● What you should do
The answer must be the full listing, word for word, with no pictures in it.

══════════

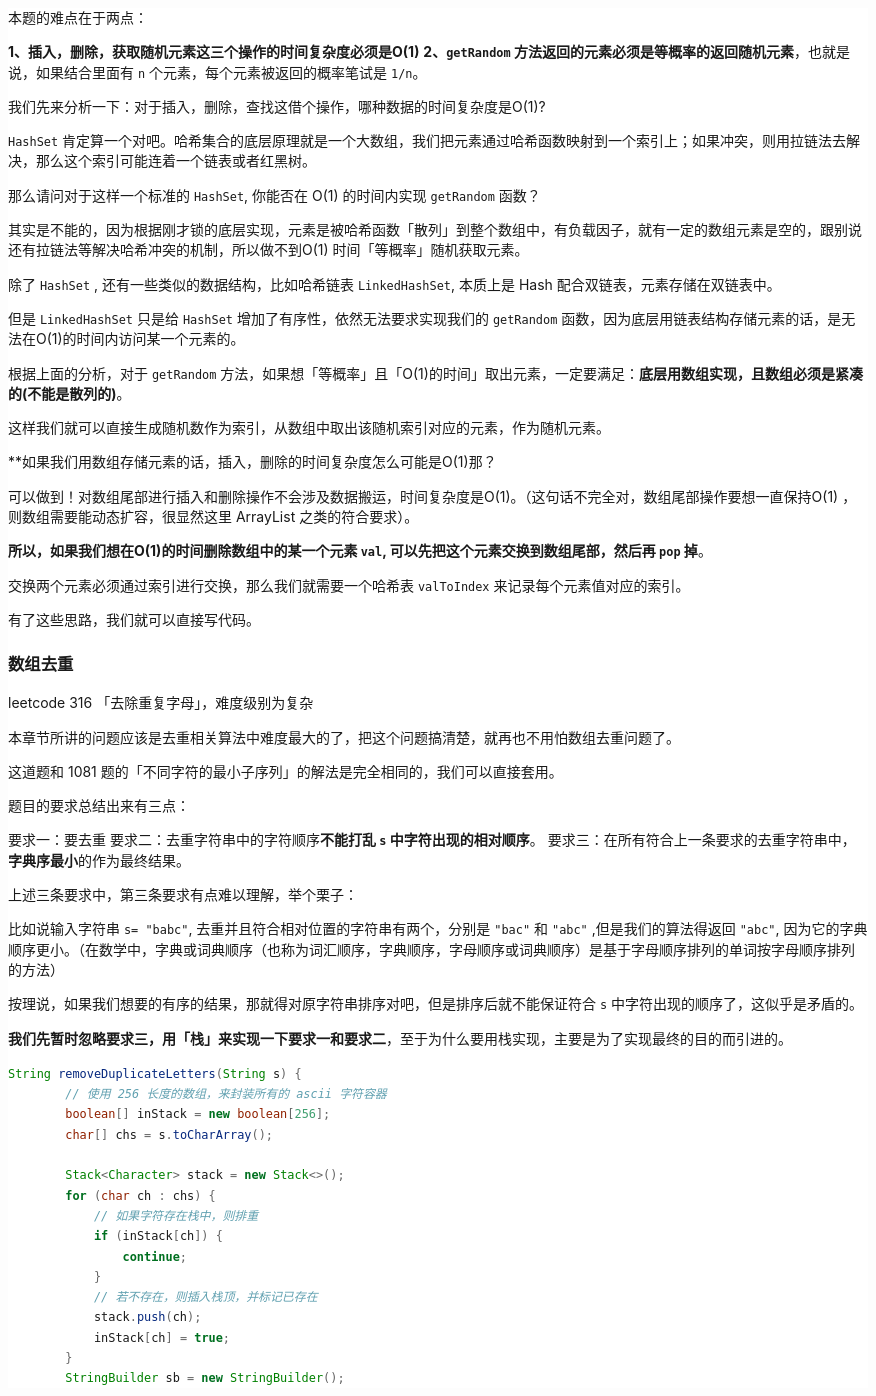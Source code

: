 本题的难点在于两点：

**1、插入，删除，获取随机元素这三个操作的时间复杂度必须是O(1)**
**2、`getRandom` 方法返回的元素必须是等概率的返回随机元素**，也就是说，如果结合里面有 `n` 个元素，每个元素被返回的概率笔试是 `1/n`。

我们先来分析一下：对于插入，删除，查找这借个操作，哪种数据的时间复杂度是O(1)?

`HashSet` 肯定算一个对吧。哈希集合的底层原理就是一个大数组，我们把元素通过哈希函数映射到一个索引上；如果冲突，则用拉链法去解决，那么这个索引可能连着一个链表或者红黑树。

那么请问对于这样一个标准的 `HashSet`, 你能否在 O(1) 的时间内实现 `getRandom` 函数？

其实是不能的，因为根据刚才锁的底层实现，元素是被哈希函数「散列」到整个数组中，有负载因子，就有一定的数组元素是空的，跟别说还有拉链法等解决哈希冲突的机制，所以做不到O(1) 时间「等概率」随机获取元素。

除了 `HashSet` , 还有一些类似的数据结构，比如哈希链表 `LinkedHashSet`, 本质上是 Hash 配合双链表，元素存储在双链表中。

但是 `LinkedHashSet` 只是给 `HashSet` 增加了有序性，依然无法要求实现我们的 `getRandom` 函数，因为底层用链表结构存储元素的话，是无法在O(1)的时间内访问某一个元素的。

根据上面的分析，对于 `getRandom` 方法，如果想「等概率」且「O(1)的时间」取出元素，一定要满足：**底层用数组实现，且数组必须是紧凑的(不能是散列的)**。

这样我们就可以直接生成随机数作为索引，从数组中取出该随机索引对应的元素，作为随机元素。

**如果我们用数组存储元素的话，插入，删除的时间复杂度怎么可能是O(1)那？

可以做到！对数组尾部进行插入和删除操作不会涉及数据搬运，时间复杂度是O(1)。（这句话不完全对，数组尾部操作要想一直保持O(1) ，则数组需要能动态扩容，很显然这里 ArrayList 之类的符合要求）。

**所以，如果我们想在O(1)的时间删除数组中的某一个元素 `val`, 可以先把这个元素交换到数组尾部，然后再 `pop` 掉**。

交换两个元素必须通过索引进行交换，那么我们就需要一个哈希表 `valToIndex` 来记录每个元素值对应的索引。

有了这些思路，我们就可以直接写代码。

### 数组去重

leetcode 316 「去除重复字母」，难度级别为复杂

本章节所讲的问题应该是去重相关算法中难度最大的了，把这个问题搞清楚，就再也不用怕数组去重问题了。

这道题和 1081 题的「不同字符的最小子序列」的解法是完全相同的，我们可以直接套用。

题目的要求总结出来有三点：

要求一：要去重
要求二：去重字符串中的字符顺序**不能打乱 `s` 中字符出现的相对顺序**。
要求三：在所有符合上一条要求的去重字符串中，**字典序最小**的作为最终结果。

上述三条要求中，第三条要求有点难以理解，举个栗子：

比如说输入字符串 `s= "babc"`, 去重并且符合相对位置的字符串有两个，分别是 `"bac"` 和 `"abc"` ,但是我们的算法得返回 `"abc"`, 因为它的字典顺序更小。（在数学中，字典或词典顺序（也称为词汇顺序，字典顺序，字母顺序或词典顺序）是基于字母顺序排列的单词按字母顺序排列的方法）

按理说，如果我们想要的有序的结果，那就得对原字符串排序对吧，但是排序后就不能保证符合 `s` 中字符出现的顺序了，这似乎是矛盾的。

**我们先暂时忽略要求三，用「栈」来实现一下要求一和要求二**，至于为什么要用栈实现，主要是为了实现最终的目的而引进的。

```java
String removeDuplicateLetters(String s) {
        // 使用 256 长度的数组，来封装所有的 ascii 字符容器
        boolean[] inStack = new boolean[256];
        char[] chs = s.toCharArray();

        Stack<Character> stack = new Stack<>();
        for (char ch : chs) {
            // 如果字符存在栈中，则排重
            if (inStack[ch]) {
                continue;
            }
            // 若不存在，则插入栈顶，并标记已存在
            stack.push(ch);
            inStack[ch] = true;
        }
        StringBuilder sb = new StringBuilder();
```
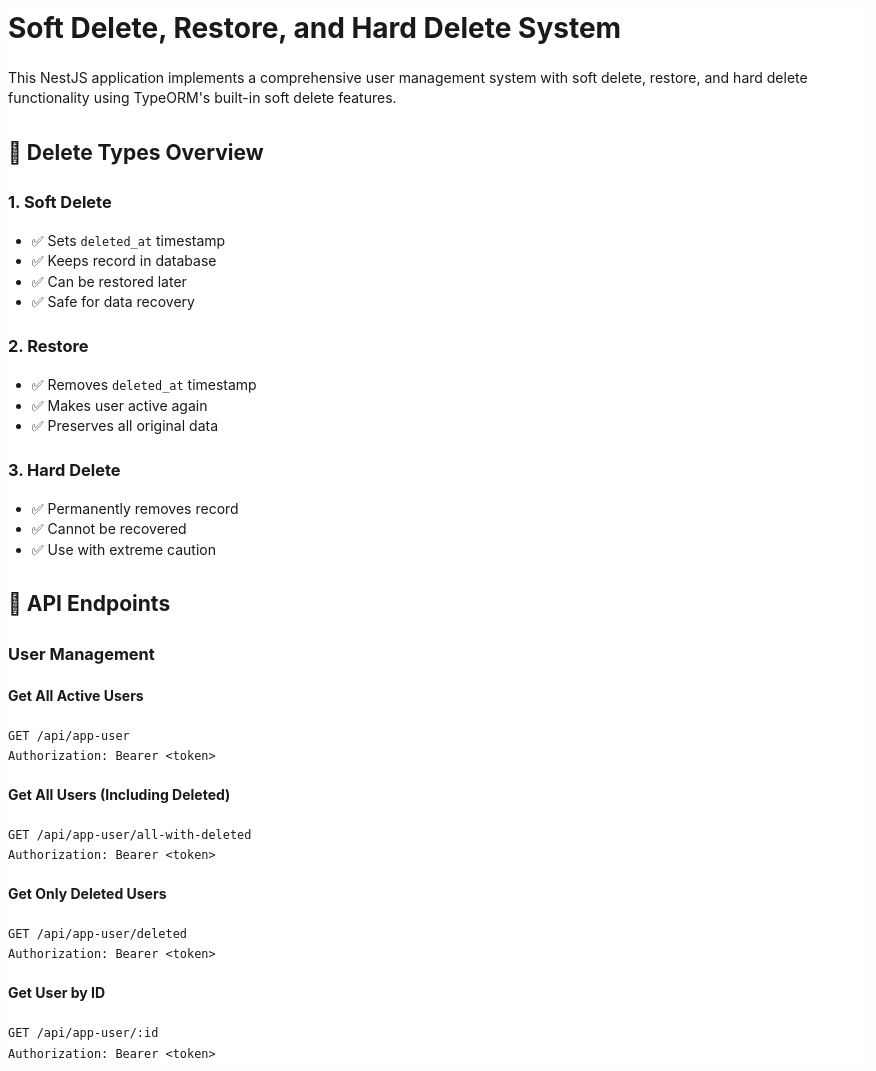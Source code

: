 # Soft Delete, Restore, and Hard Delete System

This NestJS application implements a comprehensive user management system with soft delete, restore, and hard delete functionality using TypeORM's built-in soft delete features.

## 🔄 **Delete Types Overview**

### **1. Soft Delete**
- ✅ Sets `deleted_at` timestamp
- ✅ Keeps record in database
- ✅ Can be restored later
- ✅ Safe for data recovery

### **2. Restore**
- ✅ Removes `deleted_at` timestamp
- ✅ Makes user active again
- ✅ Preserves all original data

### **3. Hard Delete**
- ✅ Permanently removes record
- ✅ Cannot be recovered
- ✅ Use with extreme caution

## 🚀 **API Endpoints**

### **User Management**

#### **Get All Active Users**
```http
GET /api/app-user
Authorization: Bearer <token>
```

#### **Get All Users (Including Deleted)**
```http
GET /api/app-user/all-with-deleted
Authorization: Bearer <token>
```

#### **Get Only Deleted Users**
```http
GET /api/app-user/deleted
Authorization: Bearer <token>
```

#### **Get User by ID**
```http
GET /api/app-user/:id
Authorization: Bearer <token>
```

══════════

● Task answer
Source code

: 本题的难点在于两点：

**1、插入，删除，获取随机元素这三个操作的时间复杂度必须是O(1)**
**2、`getRandom` 方法返回的元素必须是等概率的返回随机元素**，也就是说，如果结合里面有 `n` 个元素，每个元素被返回的概率笔试是 `1/n`。

我们先来分析一下：对于插入，删除，查找这借个操作，哪种数据的时间复杂度是O(1)?

`HashSet` 肯定算一个对吧。哈希集合的底层原理就是一个大数组，我们把元素通过哈希函数映射到一个索引上；如果冲突，则用拉链法去解决，那么这个索引可能连着一个链表或者红黑树。

那么请问对于这样一个标准的 `HashSet`, 你能否在 O(1) 的时间内实现 `getRandom` 函数？

其实是不能的，因为根据刚才锁的底层实现，元素是被哈希函数「散列」到整个数组中，有负载因子，就有一定的数组元素是空的，跟别说还有拉链法等解决哈希冲突的机制，所以做不到O(1) 时间「等概率」随机获取元素。

除了 `HashSet` , 还有一些类似的数据结构，比如哈希链表 `LinkedHashSet`, 本质上是 Hash 配合双链表，元素存储在双链表中。

但是 `LinkedHashSet` 只是给 `HashSet` 增加了有序性，依然无法要求实现我们的 `getRandom` 函数，因为底层用链表结构存储元素的话，是无法在O(1)的时间内访问某一个元素的。

根据上面的分析，对于 `getRandom` 方法，如果想「等概率」且「O(1)的时间」取出元素，一定要满足：**底层用数组实现，且数组必须是紧凑的(不能是散列的)**。

这样我们就可以直接生成随机数作为索引，从数组中取出该随机索引对应的元素，作为随机元素。

**如果我们用数组存储元素的话，插入，删除的时间复杂度怎么可能是O(1)那？

可以做到！对数组尾部进行插入和删除操作不会涉及数据搬运，时间复杂度是O(1)。（这句话不完全对，数组尾部操作要想一直保持O(1) ，则数组需要能动态扩容，很显然这里 ArrayList 之类的符合要求）。

**所以，如果我们想在O(1)的时间删除数组中的某一个元素 `val`, 可以先把这个元素交换到数组尾部，然后再 `pop` 掉**。

交换两个元素必须通过索引进行交换，那么我们就需要一个哈希表 `valToIndex` 来记录每个元素值对应的索引。

有了这些思路，我们就可以直接写代码。

### 数组去重

leetcode 316 「去除重复字母」，难度级别为复杂

本章节所讲的问题应该是去重相关算法中难度最大的了，把这个问题搞清楚，就再也不用怕数组去重问题了。

这道题和 1081 题的「不同字符的最小子序列」的解法是完全相同的，我们可以直接套用。

题目的要求总结出来有三点：

要求一：要去重
要求二：去重字符串中的字符顺序**不能打乱 `s` 中字符出现的相对顺序**。
要求三：在所有符合上一条要求的去重字符串中，**字典序最小**的作为最终结果。

上述三条要求中，第三条要求有点难以理解，举个栗子：

比如说输入字符串 `s= "babc"`, 去重并且符合相对位置的字符串有两个，分别是 `"bac"` 和 `"abc"` ,但是我们的算法得返回 `"abc"`, 因为它的字典顺序更小。（在数学中，字典或词典顺序（也称为词汇顺序，字典顺序，字母顺序或词典顺序）是基于字母顺序排列的单词按字母顺序排列的方法）

按理说，如果我们想要的有序的结果，那就得对原字符串排序对吧，但是排序后就不能保证符合 `s` 中字符出现的顺序了，这似乎是矛盾的。

**我们先暂时忽略要求三，用「栈」来实现一下要求一和要求二**，至于为什么要用栈实现，主要是为了实现最终的目的而引进的。

```java
String removeDuplicateLetters(String s) {
        // 使用 256 长度的数组，来封装所有的 ascii 字符容器
        boolean[] inStack = new boolean[256];
        char[] chs = s.toCharArray();

        Stack<Character> stack = new Stack<>();
        for (char ch : chs) {
            // 如果字符存在栈中，则排重
            if (inStack[ch]) {
                continue;
            }
            // 若不存在，则插入栈顶，并标记已存在
            stack.push(ch);
            inStack[ch] = true;
        }
        StringBuilder sb = new StringBuilder();
```
Source code

: # Soft Delete, Restore, and Hard Delete System

This NestJS application implements a comprehensive user management system with soft delete, restore, and hard delete functionality using TypeORM's built-in soft delete features.

## 🔄 **Delete Types Overview**

### **1. Soft Delete**
- ✅ Sets `deleted_at` timestamp
- ✅ Keeps record in database
- ✅ Can be restored later
- ✅ Safe for data recovery

### **2. Restore**
- ✅ Removes `deleted_at` timestamp
- ✅ Makes user active again
- ✅ Preserves all original data

### **3. Hard Delete**
- ✅ Permanently removes record
- ✅ Cannot be recovered
- ✅ Use with extreme caution

## 🚀 **API Endpoints**

### **User Management**

#### **Get All Active Users**
```http
GET /api/app-user
Authorization: Bearer <token>
```

#### **Get All Users (Including Deleted)**
```http
GET /api/app-user/all-with-deleted
Authorization: Bearer <token>
```

#### **Get Only Deleted Users**
```http
GET /api/app-user/deleted
Authorization: Bearer <token>
```

#### **Get User by ID**
```http
GET /api/app-user/:id
Authorization: Bearer <token>
```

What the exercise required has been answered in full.